» Exercise instructions:
Report how many lines in the data below hold the string "filesystems". Nothing else should appear in the answer.

(Stored data entries)
###
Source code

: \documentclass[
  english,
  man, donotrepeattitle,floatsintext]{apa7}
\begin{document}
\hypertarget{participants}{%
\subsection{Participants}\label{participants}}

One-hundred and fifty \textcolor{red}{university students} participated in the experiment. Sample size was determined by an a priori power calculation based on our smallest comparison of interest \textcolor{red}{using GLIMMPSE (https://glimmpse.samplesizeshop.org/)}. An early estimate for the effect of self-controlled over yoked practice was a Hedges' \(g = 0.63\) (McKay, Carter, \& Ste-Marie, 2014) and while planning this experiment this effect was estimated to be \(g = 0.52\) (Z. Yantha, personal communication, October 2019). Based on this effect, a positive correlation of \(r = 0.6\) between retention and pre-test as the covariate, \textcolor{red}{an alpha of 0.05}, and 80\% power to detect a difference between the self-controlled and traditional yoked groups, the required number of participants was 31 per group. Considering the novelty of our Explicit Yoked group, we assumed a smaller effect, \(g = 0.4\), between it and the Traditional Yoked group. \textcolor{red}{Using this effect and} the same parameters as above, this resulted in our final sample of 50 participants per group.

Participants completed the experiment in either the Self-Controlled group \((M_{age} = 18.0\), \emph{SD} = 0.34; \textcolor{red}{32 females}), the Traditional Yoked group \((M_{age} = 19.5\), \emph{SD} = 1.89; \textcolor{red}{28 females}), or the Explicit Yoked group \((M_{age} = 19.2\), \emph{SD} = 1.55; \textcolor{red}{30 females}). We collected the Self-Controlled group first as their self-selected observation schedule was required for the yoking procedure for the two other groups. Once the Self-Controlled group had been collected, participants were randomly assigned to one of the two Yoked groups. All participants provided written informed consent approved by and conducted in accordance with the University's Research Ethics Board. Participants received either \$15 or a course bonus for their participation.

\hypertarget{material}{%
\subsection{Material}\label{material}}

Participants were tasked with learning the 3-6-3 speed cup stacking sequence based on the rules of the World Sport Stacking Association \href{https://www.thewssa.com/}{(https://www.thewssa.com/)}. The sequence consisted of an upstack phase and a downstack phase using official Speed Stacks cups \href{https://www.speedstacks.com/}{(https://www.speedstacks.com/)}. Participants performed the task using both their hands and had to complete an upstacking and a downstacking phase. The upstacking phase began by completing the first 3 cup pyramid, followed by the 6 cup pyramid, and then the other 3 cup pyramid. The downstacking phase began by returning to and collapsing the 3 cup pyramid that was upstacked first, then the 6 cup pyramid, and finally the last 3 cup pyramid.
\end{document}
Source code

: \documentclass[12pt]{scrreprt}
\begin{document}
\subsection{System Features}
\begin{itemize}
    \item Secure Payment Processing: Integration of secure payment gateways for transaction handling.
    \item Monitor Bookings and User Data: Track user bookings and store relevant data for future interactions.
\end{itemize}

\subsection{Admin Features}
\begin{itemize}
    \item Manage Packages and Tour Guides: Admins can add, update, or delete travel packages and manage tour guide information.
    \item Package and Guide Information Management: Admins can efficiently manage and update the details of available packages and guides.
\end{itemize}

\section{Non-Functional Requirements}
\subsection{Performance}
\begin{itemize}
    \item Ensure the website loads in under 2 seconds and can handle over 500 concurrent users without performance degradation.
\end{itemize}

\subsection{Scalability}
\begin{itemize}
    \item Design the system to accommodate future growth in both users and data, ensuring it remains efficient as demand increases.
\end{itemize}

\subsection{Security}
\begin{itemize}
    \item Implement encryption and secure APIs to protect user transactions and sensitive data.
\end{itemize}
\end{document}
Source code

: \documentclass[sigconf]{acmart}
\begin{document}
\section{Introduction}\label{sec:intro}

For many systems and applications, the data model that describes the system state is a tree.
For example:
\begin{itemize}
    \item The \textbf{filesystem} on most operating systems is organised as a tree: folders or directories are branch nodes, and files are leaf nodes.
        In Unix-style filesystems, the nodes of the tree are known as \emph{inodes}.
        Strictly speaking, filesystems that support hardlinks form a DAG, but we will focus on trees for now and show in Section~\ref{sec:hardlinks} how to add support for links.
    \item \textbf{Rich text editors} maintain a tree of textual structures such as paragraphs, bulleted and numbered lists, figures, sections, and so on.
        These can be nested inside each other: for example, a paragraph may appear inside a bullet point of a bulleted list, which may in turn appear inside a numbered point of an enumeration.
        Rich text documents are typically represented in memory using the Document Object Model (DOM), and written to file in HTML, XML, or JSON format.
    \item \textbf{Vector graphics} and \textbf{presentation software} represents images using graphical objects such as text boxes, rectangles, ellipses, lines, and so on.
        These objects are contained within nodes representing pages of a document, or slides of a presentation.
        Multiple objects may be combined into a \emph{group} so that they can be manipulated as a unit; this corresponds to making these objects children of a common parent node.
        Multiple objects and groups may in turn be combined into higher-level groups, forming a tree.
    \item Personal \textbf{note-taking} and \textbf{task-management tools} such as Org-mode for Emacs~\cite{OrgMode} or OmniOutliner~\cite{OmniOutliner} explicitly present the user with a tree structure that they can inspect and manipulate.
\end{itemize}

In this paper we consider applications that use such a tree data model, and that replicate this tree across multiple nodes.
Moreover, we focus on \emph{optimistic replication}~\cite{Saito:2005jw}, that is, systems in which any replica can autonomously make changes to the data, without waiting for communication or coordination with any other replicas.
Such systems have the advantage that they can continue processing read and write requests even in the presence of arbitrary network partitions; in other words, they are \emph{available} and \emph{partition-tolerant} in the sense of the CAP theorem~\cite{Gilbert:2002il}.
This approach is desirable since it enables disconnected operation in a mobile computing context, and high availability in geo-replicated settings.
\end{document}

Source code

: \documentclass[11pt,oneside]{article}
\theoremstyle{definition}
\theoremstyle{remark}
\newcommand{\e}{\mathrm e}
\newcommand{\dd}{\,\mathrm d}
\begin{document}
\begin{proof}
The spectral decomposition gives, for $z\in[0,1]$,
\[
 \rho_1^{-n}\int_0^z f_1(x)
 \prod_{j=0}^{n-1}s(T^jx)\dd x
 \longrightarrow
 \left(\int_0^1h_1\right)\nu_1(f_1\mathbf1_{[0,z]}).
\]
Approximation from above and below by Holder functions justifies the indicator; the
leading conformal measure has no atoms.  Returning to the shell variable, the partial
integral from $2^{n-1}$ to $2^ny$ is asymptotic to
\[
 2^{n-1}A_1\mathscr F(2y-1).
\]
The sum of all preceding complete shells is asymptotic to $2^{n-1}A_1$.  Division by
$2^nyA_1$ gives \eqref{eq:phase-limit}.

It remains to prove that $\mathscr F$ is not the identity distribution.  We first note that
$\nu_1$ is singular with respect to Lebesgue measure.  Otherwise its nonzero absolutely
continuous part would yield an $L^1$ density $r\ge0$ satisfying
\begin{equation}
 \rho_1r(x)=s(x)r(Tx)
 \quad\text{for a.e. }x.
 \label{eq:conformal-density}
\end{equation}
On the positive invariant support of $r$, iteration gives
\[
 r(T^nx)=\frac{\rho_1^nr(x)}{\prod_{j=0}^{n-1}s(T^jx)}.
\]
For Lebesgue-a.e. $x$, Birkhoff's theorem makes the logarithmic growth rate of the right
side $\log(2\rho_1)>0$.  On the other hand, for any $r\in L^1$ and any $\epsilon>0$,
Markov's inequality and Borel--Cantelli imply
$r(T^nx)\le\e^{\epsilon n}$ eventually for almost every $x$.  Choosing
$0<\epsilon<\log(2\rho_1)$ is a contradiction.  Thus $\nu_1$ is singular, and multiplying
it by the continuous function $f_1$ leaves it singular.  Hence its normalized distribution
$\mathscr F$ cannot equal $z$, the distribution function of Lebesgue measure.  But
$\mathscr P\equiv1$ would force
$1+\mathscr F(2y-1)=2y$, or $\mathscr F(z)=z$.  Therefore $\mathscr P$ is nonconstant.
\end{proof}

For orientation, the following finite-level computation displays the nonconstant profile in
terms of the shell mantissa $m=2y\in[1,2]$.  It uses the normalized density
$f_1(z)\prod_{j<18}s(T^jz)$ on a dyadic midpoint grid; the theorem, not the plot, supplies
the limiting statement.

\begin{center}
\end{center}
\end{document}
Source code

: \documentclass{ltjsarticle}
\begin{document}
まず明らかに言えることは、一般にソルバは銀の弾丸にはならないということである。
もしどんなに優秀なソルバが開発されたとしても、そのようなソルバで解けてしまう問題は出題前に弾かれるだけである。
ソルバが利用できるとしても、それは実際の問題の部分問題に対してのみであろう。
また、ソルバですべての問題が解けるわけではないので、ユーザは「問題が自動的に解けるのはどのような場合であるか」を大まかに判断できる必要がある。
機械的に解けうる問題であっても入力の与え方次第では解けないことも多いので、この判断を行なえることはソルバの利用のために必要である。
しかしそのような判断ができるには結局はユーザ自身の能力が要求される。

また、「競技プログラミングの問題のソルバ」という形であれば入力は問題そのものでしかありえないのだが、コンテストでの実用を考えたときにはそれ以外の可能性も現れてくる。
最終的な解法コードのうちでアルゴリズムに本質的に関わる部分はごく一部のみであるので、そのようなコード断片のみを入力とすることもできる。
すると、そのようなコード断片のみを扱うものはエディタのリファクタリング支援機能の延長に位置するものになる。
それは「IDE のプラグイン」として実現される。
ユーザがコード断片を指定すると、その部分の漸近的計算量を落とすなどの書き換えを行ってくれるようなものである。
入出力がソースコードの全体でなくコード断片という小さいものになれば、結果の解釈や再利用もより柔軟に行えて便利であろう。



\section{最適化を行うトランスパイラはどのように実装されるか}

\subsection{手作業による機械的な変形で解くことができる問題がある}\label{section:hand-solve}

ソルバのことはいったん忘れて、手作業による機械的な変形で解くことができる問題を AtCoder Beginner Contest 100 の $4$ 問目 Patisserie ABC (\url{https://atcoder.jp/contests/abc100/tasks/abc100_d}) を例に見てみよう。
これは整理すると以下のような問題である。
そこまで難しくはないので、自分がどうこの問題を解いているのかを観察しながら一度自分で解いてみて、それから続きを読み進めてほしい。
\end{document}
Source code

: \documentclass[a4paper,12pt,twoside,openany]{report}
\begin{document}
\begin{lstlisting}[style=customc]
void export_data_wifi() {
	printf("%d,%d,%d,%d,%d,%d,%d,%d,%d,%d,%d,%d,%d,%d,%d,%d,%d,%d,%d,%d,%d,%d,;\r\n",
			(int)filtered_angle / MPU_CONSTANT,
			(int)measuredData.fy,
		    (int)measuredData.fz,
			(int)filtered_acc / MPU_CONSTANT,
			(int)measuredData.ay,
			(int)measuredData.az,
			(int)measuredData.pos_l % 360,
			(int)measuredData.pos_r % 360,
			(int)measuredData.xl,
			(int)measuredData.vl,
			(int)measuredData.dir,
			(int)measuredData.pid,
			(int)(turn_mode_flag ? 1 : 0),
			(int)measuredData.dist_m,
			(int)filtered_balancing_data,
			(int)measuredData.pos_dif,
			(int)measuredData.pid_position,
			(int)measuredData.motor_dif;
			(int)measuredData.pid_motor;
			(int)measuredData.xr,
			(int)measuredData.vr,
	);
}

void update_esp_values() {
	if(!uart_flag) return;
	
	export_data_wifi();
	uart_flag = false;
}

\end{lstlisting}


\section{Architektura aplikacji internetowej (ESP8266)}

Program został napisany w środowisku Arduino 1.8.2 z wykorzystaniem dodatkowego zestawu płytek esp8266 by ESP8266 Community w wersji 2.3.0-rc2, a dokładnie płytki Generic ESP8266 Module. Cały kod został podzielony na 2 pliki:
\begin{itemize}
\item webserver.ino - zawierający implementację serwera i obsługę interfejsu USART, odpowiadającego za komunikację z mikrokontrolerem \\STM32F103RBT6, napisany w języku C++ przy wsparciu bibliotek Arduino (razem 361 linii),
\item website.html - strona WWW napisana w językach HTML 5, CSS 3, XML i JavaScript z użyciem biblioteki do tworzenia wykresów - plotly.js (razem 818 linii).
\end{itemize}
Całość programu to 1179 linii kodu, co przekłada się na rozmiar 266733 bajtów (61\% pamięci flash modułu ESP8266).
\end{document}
###
» Exercise answer:
2